Readers: This is article 4 of 25 from my no-nonsense “Mortgage Basics” quick-reference series.
An adjustable rate mortgage, otherwise known as an ARM mortgage, is a home loan that uses the property being purchased as collateral. Unlike a fixed-rate mortgage where the interest rate never changes, an adjustable rate mortgage has a fixed rate for a limited introductory period that typically varies between three and ten years. After that, the interest rate fluctuates up or down for the rest of the loan term.
For example, a 3/1 arm sets your interest rate for the first three years, and then adjusts annually for the next 27, assuming a typical 30-year loan period. Other common examples include 5/1, 7/1, and 10/1 ARMs.

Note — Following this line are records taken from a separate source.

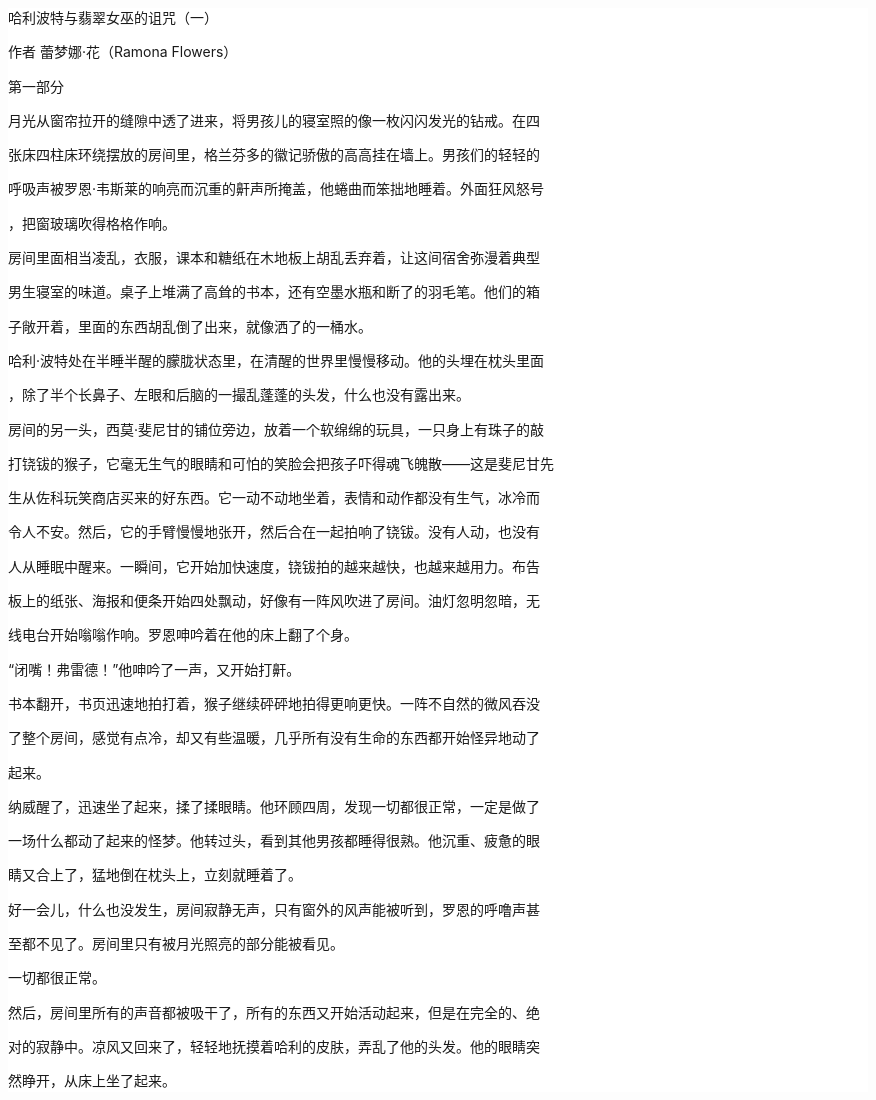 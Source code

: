 



哈利波特与翡翠女巫的诅咒（一）

作者 蕾梦娜·花（Ramona Flowers）

第一部分

月光从窗帘拉开的缝隙中透了进来，将男孩儿的寝室照的像一枚闪闪发光的钻戒。在四

张床四柱床环绕摆放的房间里，格兰芬多的徽记骄傲的高高挂在墙上。男孩们的轻轻的

呼吸声被罗恩·韦斯莱的响亮而沉重的鼾声所掩盖，他蜷曲而笨拙地睡着。外面狂风怒号

，把窗玻璃吹得格格作响。

房间里面相当凌乱，衣服，课本和糖纸在木地板上胡乱丢弃着，让这间宿舍弥漫着典型

男生寝室的味道。桌子上堆满了高耸的书本，还有空墨水瓶和断了的羽毛笔。他们的箱

子敞开着，里面的东西胡乱倒了出来，就像洒了的一桶水。

哈利·波特处在半睡半醒的朦胧状态里，在清醒的世界里慢慢移动。他的头埋在枕头里面

，除了半个长鼻子、左眼和后脑的一撮乱蓬蓬的头发，什么也没有露出来。

房间的另一头，西莫·斐尼甘的铺位旁边，放着一个软绵绵的玩具，一只身上有珠子的敲

打铙钹的猴子，它毫无生气的眼睛和可怕的笑脸会把孩子吓得魂飞魄散——这是斐尼甘先

生从佐科玩笑商店买来的好东西。它一动不动地坐着，表情和动作都没有生气，冰冷而

令人不安。然后，它的手臂慢慢地张开，然后合在一起拍响了铙钹。没有人动，也没有

人从睡眠中醒来。一瞬间，它开始加快速度，铙钹拍的越来越快，也越来越用力。布告

板上的纸张、海报和便条开始四处飘动，好像有一阵风吹进了房间。油灯忽明忽暗，无

线电台开始嗡嗡作响。罗恩呻吟着在他的床上翻了个身。

“闭嘴！弗雷德！”他呻吟了一声，又开始打鼾。

书本翻开，书页迅速地拍打着，猴子继续砰砰地拍得更响更快。一阵不自然的微风吞没

了整个房间，感觉有点冷，却又有些温暖，几乎所有没有生命的东西都开始怪异地动了

起来。

纳威醒了，迅速坐了起来，揉了揉眼睛。他环顾四周，发现一切都很正常，一定是做了

一场什么都动了起来的怪梦。他转过头，看到其他男孩都睡得很熟。他沉重、疲惫的眼

睛又合上了，猛地倒在枕头上，立刻就睡着了。

好一会儿，什么也没发生，房间寂静无声，只有窗外的风声能被听到，罗恩的呼噜声甚

至都不见了。房间里只有被月光照亮的部分能被看见。

一切都很正常。

然后，房间里所有的声音都被吸干了，所有的东西又开始活动起来，但是在完全的、绝

对的寂静中。凉风又回来了，轻轻地抚摸着哈利的皮肤，弄乱了他的头发。他的眼睛突

然睁开，从床上坐了起来。
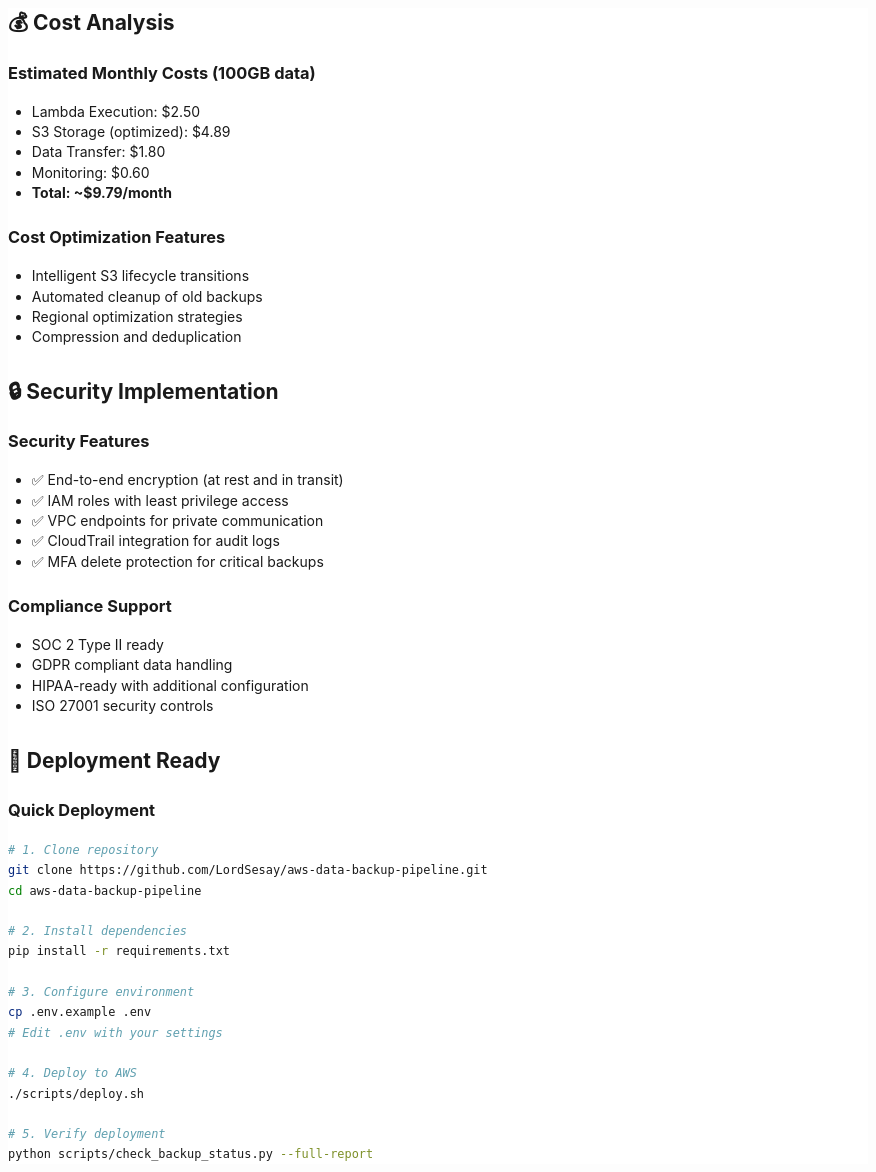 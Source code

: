 ## 💰 **Cost Analysis**

### **Estimated Monthly Costs (100GB data)**
- Lambda Execution: $2.50
- S3 Storage (optimized): $4.89
- Data Transfer: $1.80
- Monitoring: $0.60
- **Total: ~$9.79/month**

### **Cost Optimization Features**
- Intelligent S3 lifecycle transitions
- Automated cleanup of old backups
- Regional optimization strategies
- Compression and deduplication

## 🔒 **Security Implementation**

### **Security Features**
- ✅ End-to-end encryption (at rest and in transit)
- ✅ IAM roles with least privilege access
- ✅ VPC endpoints for private communication
- ✅ CloudTrail integration for audit logs
- ✅ MFA delete protection for critical backups

### **Compliance Support**
- SOC 2 Type II ready
- GDPR compliant data handling
- HIPAA-ready with additional configuration
- ISO 27001 security controls

## 🚀 **Deployment Ready**

### **Quick Deployment**
```bash
# 1. Clone repository
git clone https://github.com/LordSesay/aws-data-backup-pipeline.git
cd aws-data-backup-pipeline

# 2. Install dependencies
pip install -r requirements.txt

# 3. Configure environment
cp .env.example .env
# Edit .env with your settings

# 4. Deploy to AWS
./scripts/deploy.sh

# 5. Verify deployment
python scripts/check_backup_status.py --full-report
```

Since the initial interest rate for an ARM is almost always less than a fixed-rate mortgage, the monthly payments are less. However, that can change if interest rates rise significantly over the life of the loan.
ARMs may be a viable option for those who expect any of the following:
- Interest rates will fall in the future
- They’ll refinance before the introductory period expires
- Their future income will rise, thereby offsetting potential higher payments
- They’ll sell their home before the initial interest rate increases
On the other hand, you should avoid an ARM if:
- You’re risk averse
- You’re uncertain whether your income will be higher in the future
Photo Credit: GotCredit
Hi Len. My wife and I got an ARM about 10 years ago, not really understanding what it was, or how it would act. Very stupid on our part initially — we should have done our homework. That being said, the ARM has been very good to us. The rate started at 5.25, and after three years, it did not adjust. The year after, it adjusted to 4.25, and then 3.25 for a while. It has been sitting at 2.25 for the past three years or so, and since we have been paying double or more on our house payments, we will have the house paid off in the next 2 or 3 years. The most that the rate can adjust is 1 percentage point per year, so we are looking at a maximum rate of 5.25 percent by the time we pay off the house (17 years early!). Anyway, I don’t know if that qualifies as a success story or not, but it seems to have worked out well for us.
I forgot to add that I do realize that it could have gone the other way, and have the rate increase a point each year, but I guess we got lucky. Whew!
Len Penzo says
That sounds like quite a success story to me, Matt! Congratulations!